Pound Sterling fell sharply after UK inflation read at 7.9% year-on-year, down from 8.7% previously, while the all-important core CPI read at 6.9%, down from 7.1%.

CPI was forecast to have risen 8.2% y/y with core inflation expected to have remained at 7.1% y/y.

CPI inflation rose just 0.1% month-on-month in June said the ONS, which was far less than the 0.4% the market was looking for and sharply down on May's 0.7% increase. Core rose 0.2% m/m in June, half the 0.4% expected and down on the 0.8% reported the month prior.

The undershoot prompted markets to lower expectations for future Bank of England interest rate hikes, which in turn weighed on UK bond yields and the Pound. Early responses from economists we follow suggest the Bank of England will raise interest rates by a further 25 basis points in August whereas the market consensus was for a 50bp hike ahead of the release.

"A watershed moment," says Samuel Tombs, Chief UK Economist at Pantheon Macroeconomics. "June’s CPI report gives the MPC the green light to increase Bank Rate by 25bp next month, rather than by the hefty 50bp increment priced-in by markets as the most likely outcome."

The market will likely lower this expectation in accordance with the data, which should reflect in lower UK bond yields and a softer Pound.
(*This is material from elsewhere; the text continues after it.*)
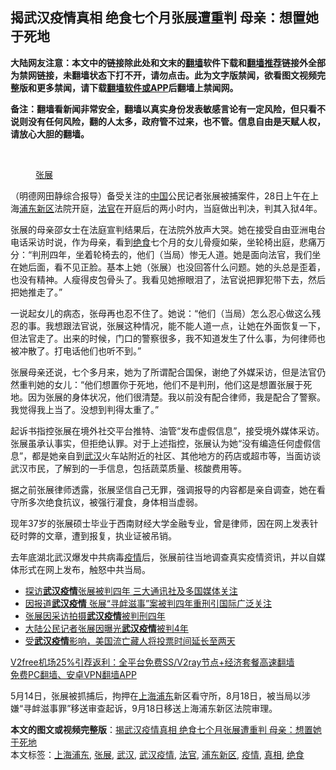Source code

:  <h2>揭武汉疫情真相 绝食七个月张展遭重判 母亲：想置她于死地</h2> <p class="notice"><b>大陆网友注意：本文中的链接除此处和文末的<a href="https://github.com/bannedbook/fanqiang" >翻墙</a>软件下载和<a href="https://github.com/killgcd/justmysocks/blob/master/README.md">翻墙推荐</a>链接外全部为禁网链接，未翻墙状态下打不开，请勿点击。此为文字版禁闻，欲看图文视频完整版和更多禁闻，请下载<a href="https://github.com/bannedbook/fanqiang">翻墙软件或APP</a>后翻墙上禁闻网。</p><p>备注：翻墙看新闻非常安全，翻墙以真实身份发表敏感言论有一定风险，但只看不说则没有任何风险，翻的人太多，政府管不过来，也不管。信息自由是天赋人权，请放心大胆的翻墙。</b></p>  <div class="entry"> <br /> <figure><figcaption class="wp-caption-text"><a href="https://www.bannedbook.org/bnews/tag/%e5%bc%a0%e5%b1%95/" class="st_tag internal_tag" rel="tag" title="标签 张展 下的日志">张展</a></figcaption></figure> <p>（明德网田静综合报导）备受关注的<span class='wp_keywordlink_affiliate'><a href="https://www.bannedbook.org/" title="中国" target="_blank">中国</a></span>公民记者张展被捕案件，28日上午在上海<a href="https://www.bannedbook.org/bnews/tag/%E6%B5%A6%E4%B8%9C%E6%96%B0%E5%8C%BA/" class="st_tag internal_tag" rel="tag" title="标签 浦东新区 下的日志">浦东新区</a>法院开庭，<a href="https://www.bannedbook.org/bnews/tag/%E6%B3%95%E5%AE%98/" class="st_tag internal_tag" rel="tag" title="标签 法官 下的日志">法官</a>在开庭后的两小时内，当庭做出判决，判其入狱4年。</p> <p>张展的母亲邵女士在法庭宣判结果后，在法院外放声大哭。她在接受自由亚洲电台电话采访时说，作为母亲，看到<a href="https://www.bannedbook.org/bnews/tag/%E7%BB%9D%E9%A3%9F/" class="st_tag internal_tag" rel="tag" title="标签 绝食 下的日志">绝食</a>七个月的女儿骨瘦如柴，坐轮椅出庭，悲痛万分：“判刑四年，坐着轮椅去的，他们（当局）惨无人道。她是面向法官，我们坐在她后面，看不见正脸。基本上她（张展）也没回答什么问题。她的头总是歪着，也没有精神。人瘦得皮包骨头了。我看见她擦眼泪了，法官说把罪犯带下去，然后把她推走了。”</p> <p>一说起女儿的病态，张母再也忍不住了。她说：“他们（当局）怎么忍心做这么残忍的事。我想跟法官说，张展这种情况，能不能人道一点，让她在外面恢复一下，但法官走了。出来的时候，门口的警察很多，我不知道发生了什么事，为何律师也被冲散了。打电话他们也听不到。”</p>  <p>张展母亲还说，七个多月来，她为了所谓配合国保，谢绝了外媒采访，但是法官仍然重判她的女儿：“他们想置你于死地，他们不是判刑，他们这是想置张展于死地。因为张展的身体状况，他们很清楚。我以前没有配合律师，我是配合了警察。我觉得我上当了。没想到判得太重了。”</p> <p>起诉书指控张展在境外社交平台推特、油管“发布虚假信息”，接受境外媒体采访。张展虽承认事实，但拒绝认罪。对于上述指控，张展认为她“没有编造任何虚假信息”，都是她亲自到<a href="https://www.bannedbook.org/bnews/tag/%e6%ad%a6%e6%b1%89/" class="st_tag internal_tag" rel="tag" title="标签 武汉 下的日志">武汉</a>火车站附近的社区、其他地方的药店或超市等，当面访谈武汉市民，了解到的一手信息，包括蔬菜质量、核酸费用等。</p> <p></p>  <p>据之前张展律师透露，张展坚信自己无罪，强调报导的内容都是亲自调查，她在看守所多次绝食抗议，被强行灌食，身体相当虚弱。</p> <p>现年37岁的张展硕士毕业于西南财经大学金融专业，曾是律师，因在网上发表针砭时弊的文章，遭到报复，执业证被吊销。</p> <p>去年底湖北武汉爆发中共病毒<a href="https://www.bannedbook.org/bnews/tag/%E7%96%AB%E6%83%85/" class="st_tag internal_tag" rel="tag" title="标签 疫情 下的日志">疫情</a>后，张展前往当地调查真实疫情资讯，并以自媒体形式在网上发布，触怒中共当局。</p>  <ul class='op-related-articles' title='相关阅读'> <li><a href='https://www.bannedbook.org/bnews/headline/20201228/1456615.html' target='_blank'>探访<b>武汉疫情</b>张展被判四年 三大通讯社及多国媒体关注</a></li> <li><a href='https://www.bannedbook.org/bnews/headline/20201228/1456614.html' target='_blank'>因报道<b>武汉疫情</b> 张展“寻衅滋事”案被判四年重刑引国际广泛关注</a></li> <li><a href='https://www.bannedbook.org/bnews/renquan/20201228/1456611.html' target='_blank'>张展因采访拍摄<b>武汉疫情</b>被判刑四年</a></li> <li><a href='https://www.bannedbook.org/bnews/cbnews/20201228/1456603.html' target='_blank'>大陆公民记者张展因曝光<b>武汉疫情</b>被判4年</a></li> <li><a href='https://www.bannedbook.org/bnews/renquan/xizang/20201228/1456539.html' target='_blank'>受<b>武汉疫情</b>影响，美国流亡藏人将投票时间延长至两天</a></li> </ul> <p class="texttj"> <a href="https://www.bannedbook.org/forum23/topic22702.html" target="_blank">V2free机场25%引荐返利：全平台免费SS/V2ray节点+经济套餐高速翻墙</a><br/> <a href="https://github.com/bannedbook/fanqiang/wiki/%E7%A6%81%E9%97%BB%E7%BD%91%E5%AE%89%E5%8D%93%E7%BF%BB%E5%A2%99%E6%96%B0%E9%97%BBAPP" target="_blank">免费PC翻墙、安卓VPN翻墙APP</a></p><p>5月14日，张展被抓捕后，拘押在<a href="https://www.bannedbook.org/bnews/tag/%E4%B8%8A%E6%B5%B7%E6%B5%A6%E4%B8%9C/" class="st_tag internal_tag" rel="tag" title="标签 上海浦东 下的日志">上海浦东</a>新区看守所，8月18日，被当局以涉嫌“寻衅滋事罪”移送审查起诉，9月18日移送上海浦东新区法院审理。</p><a name='sharetosocial'></a>       <div><b>本文的图文或视频完整版</b>：<a href='https://www.bannedbook.org/bnews/comments/20201229/1456705.html'>揭武汉疫情真相 绝食七个月张展遭重判 母亲：想置她于死地</a></div>  </div><!--END ENTRY--> <div class="postfooter"> <div>本文标签：<a href="https://www.bannedbook.org/bnews/tag/%E4%B8%8A%E6%B5%B7%E6%B5%A6%E4%B8%9C/" rel="tag">上海浦东</a>, <a href="https://www.bannedbook.org/bnews/tag/%e5%bc%a0%e5%b1%95/" rel="tag">张展</a>, <a href="https://www.bannedbook.org/bnews/tag/%e6%ad%a6%e6%b1%89/" rel="tag">武汉</a>, <a href="https://www.bannedbook.org/bnews/tag/%e6%ad%a6%e6%b1%89%e7%96%ab%e6%83%85/" rel="tag">武汉疫情</a>, <a href="https://www.bannedbook.org/bnews/tag/%E6%B3%95%E5%AE%98/" rel="tag">法官</a>, <a href="https://www.bannedbook.org/bnews/tag/%E6%B5%A6%E4%B8%9C%E6%96%B0%E5%8C%BA/" rel="tag">浦东新区</a>, <a href="https://www.bannedbook.org/bnews/tag/%E7%96%AB%E6%83%85/" rel="tag">疫情</a>, <a href="https://www.bannedbook.org/bnews/tag/%e7%9c%9f%e7%9b%b8/" rel="tag">真相</a>, <a href="https://www.bannedbook.org/bnews/tag/%E7%BB%9D%E9%A3%9F/" rel="tag">绝食</a></div>  </div><!--END POSTFOOTER-->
At the time of writing the Pound to Euro exchange rate has extended its decline by a further half per cent in the wake of the data and is now back at 1.1550.

The Pound to Dollar exchange rate fell half a per cent and is at 1.2962.


GBP inflation reaction

Above: GBPUSD (top) and GBPEUR at daily intervals showing the reaction to the UK inflation release.




"The pound fell sharply after UK CPI inflation fell more than predicted which will raise speculation the next BoE interest rate rise in two weeks’ time may be smaller than the 50bp increase at the last policy meeting. GBP/USD and GBP/EUR dropped below 1.30 and 1.16, respectively," says Hann-Ju Ho, an economist at Lloyds Bank.

The UK currency has rallied through 2023 as UK inflation has proven more resilient than expected and prompted the Bank of England to take a more assertive stance on monetary policy by hiking interest rates and dropping its cautious guidance.

The rule of thumb is that an undershoot in inflation will result in a weaker Pound, and this is what is playing out.

However, the fall in inflation will certainly bolster the UK economic outlook as households and businesses see the end of the price squeeze on the horizon.

The Bank of England won't be required to hike interest rates as aggressively as previously expected, which can bring down mortgage payment rates

So while the near-term outlook for the Pound has turned lower as a result of falling rate hike expectations, the longer-term outlook will have likely improved alongside the economic outlook.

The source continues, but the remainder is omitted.